Segment Start: WORKING DATA
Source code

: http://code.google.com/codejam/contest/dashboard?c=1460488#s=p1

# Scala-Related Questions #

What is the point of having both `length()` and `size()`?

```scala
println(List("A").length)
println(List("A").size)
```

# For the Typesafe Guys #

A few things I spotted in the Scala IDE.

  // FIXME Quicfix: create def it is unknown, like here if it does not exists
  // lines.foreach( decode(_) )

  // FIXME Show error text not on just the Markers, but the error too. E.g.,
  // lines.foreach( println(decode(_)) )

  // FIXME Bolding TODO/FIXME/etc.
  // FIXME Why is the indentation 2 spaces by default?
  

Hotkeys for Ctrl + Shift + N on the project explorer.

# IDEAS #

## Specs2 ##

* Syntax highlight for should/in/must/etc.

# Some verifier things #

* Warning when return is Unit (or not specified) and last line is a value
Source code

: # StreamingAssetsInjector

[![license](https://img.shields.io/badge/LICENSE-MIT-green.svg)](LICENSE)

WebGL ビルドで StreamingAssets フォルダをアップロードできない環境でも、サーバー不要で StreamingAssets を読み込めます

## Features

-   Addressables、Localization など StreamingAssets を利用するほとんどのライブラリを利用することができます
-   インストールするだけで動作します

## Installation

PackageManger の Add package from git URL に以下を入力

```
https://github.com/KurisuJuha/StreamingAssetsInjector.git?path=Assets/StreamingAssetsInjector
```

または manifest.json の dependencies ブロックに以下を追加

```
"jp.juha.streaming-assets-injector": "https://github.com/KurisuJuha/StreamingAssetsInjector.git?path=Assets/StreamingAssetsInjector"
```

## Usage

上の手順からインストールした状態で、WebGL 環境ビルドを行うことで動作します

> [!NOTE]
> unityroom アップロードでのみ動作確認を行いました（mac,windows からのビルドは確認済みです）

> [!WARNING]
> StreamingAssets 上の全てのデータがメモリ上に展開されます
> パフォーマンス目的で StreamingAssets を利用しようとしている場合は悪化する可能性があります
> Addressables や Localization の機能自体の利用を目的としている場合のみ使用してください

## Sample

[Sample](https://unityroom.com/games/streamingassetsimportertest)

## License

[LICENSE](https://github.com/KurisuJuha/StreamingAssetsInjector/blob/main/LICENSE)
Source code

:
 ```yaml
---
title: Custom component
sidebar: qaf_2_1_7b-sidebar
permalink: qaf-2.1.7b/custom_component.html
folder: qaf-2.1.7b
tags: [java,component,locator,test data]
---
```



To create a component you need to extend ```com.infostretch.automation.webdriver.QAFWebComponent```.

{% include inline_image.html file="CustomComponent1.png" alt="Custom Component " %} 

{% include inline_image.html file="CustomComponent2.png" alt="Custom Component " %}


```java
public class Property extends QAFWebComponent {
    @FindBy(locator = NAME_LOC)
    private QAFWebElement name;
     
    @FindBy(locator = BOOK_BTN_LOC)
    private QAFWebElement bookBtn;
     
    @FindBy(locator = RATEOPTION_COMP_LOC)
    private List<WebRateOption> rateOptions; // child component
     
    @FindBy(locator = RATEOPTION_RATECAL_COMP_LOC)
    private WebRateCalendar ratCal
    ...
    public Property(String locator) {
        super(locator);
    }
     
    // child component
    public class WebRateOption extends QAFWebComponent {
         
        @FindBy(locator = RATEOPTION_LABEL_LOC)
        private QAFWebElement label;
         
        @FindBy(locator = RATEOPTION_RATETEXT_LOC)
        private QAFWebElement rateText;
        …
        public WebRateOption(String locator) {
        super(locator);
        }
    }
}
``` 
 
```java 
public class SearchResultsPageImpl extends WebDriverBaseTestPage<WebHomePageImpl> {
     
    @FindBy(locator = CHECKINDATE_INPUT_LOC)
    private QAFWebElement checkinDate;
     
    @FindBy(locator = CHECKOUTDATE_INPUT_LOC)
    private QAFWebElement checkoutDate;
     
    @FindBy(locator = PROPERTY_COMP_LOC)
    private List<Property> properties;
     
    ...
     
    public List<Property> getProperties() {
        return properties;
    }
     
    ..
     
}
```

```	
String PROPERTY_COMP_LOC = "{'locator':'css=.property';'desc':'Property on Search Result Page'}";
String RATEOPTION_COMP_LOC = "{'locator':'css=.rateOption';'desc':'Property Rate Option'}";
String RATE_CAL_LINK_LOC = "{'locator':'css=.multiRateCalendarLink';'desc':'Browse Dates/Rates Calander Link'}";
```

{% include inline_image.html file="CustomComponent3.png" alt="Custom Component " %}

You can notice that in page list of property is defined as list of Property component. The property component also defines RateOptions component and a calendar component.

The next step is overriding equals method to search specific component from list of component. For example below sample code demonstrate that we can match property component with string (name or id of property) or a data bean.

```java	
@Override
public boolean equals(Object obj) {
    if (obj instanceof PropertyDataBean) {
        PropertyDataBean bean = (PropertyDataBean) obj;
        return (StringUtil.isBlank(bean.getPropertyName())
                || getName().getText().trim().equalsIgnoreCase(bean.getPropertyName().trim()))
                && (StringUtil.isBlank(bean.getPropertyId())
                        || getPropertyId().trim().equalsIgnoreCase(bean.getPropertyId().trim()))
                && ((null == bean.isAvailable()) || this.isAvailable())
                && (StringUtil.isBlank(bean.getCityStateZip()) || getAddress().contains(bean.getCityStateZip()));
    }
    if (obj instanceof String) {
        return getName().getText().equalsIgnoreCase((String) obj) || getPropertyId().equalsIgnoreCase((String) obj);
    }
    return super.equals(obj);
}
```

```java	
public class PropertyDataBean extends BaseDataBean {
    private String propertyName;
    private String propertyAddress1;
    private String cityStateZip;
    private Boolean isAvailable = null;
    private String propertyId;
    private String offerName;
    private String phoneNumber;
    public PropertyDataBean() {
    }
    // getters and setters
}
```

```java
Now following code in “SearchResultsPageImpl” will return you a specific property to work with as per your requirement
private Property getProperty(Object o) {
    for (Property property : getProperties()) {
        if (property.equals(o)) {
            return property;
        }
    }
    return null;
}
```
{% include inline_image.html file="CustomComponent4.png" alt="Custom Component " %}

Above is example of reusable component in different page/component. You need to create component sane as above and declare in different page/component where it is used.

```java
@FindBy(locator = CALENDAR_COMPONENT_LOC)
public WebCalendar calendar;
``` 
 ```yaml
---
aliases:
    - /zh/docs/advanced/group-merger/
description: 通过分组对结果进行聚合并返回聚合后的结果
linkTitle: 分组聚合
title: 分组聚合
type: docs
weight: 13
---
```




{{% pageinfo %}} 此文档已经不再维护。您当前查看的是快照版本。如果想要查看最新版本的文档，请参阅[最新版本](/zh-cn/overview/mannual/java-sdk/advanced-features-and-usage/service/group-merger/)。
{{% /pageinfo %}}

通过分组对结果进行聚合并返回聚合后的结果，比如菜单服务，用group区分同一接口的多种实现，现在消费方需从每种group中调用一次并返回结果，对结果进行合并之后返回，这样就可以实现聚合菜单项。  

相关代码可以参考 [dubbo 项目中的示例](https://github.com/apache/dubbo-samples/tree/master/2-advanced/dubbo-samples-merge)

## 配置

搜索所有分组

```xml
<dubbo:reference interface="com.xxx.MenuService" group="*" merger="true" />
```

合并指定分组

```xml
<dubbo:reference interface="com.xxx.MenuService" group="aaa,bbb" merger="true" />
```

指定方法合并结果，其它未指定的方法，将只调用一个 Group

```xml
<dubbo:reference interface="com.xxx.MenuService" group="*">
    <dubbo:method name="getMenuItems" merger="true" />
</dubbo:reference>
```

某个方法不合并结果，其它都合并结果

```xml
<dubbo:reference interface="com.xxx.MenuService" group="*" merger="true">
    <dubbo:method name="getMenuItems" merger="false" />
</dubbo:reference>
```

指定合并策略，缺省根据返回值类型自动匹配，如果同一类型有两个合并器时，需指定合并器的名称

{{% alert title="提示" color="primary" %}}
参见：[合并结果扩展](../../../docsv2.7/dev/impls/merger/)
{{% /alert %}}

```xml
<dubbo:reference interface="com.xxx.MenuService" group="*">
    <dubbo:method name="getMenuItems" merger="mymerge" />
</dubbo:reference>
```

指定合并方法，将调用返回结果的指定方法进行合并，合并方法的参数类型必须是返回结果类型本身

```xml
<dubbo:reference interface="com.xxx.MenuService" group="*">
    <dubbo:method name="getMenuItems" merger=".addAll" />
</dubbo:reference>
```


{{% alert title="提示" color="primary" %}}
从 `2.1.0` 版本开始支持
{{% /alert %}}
Segment End: WORKING DATA
- ACTIVITY:
Respond with a number only, please: how many lines in this data include the word "decode".

- ANSWER SPACE:
2